It will be appreciated that both protocols are structured as a single synchronisation step.

A very Simple Consensus Algorithm

According to this embodiment, suitable representations for a GSD, a SC-GSD and a TC-GSD are defined as follows. A possible GSD to solve the consensus problem is formed by a vector of n bits, named GSD.status, an n×n matrix of bits, named GSD.reception and a write-once integer, named GSD.consensuslId. Any given bit, k, of the GSD.status vector, that is, GSD.status[k], is set to zero only if the crash of p_k has been detected. The element GSD.reception[i,j] is set to 1 only if p_i has received a message from p_j during the execution of the synchronisation step, otherwise it is set to 0. For the consensus problem, the synchronisation condition describes a state that allows a safe decision to be made. The simplest synchronisation condition that allows such a decision is: there is a message that has been received by all processes that have not crashed, preferably in conjunction with some deterministic function to break ties when there is more than one qualifying message, that is, more than one message that has been received by all correct processes. GSD.consensualId is initialised to a ‘null’ value and set to the identity of the process that has broadcast the qualifying message in the first time that the above condition holds. Since GSD.consensualId is a write-once variable, all future GSDs generated for this particular execution of the consensus will carry the same value for GSD.consensualId. Similarly, a suitable definition of a termination condition is required for a process p_i; this condition describes a state that allows p_i to infer that all other processes are able to terminate their execution of the synchronisation step without any help from p_i despite the possible crashes of the other processes. For this simple consensus algorithm the synchronisation condition is also a termination condition, since after reaching a synchronisation condition, a process p_i knows that every other correct process will also reach the same synchronisation condition; further, p_i also knows that the decision message has been received by every correct process, that can therefore decide and terminate their synchronisation step. This is to say that, for this algorithm, any SC-GSD is itself a TC-GSD.

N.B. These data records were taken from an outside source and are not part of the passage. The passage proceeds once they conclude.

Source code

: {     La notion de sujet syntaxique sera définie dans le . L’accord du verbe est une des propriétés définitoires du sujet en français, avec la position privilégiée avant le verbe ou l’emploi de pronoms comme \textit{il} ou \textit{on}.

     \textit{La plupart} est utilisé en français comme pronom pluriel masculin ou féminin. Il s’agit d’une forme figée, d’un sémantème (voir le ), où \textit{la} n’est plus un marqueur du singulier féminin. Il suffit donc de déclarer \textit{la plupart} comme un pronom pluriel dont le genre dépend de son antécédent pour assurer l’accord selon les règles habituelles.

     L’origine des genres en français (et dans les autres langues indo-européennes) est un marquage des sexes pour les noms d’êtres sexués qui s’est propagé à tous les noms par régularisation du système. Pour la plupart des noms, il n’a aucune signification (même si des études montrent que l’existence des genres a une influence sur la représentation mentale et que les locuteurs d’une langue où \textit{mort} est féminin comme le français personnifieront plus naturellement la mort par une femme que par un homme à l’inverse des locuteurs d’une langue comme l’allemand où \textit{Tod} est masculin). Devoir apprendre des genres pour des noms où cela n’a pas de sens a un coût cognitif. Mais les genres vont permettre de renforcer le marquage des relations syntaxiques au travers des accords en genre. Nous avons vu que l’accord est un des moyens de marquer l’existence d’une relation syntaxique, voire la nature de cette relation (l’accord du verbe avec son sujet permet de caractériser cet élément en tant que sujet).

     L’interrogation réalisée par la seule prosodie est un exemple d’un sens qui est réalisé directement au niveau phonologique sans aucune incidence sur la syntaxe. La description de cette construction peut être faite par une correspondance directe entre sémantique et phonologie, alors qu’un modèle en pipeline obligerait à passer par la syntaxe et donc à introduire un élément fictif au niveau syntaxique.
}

The actions that must be taken by the three parts comprising the synchronisation step should then be defined. The notification part can be implemented in any one of several ways. The simplest implementation, but not necessarily the most appropriate, is for every process to broadcast its value to all other processes. In such an embodiment, the listening part is also very simple. The listening part loops until a decision is reached, receiving messages sent from the other processes and storing them in the receive buffer 304, that is preferably implemented using a shared buffer structure, bagOfMessages, as will be appreciated from the pseudocode below. The synchronisation part works as follows. It repeatedly queries the local module of the GSDP. As soon as a SC-GSD is delivered, the message that has been sent by the process whose identity is indicated by, or correspond to, the consensualId field of the SC-GSD is retrieved from the local buffer of the process and the process decides for the value that this message contains. After the decision has been made, the process terminates execution of the synchronisation step. Algorithm one below represents the pseudocode of concurrent threads that implement this algorithm while FIG. 5 shows the state transitions of the state machine for the synchronisation part of the synchronisation step.

Referring to FIG. 5, there is shown a state transition diagram 500 of the transitions undertaken by the state machine of the processes involved in implementing the simple consensus algorithm shown in algorithm 1. All processes are, upon initialisation, arranged so that their corresponding state machine is in an initial state 502. Upon the process determining that there is at least one process within a received GSD such that the message it has broadcast has been received by all correct processes a state transition 504 occurs to move the state machine from the initial state 502 to a synchronisation and final state 506.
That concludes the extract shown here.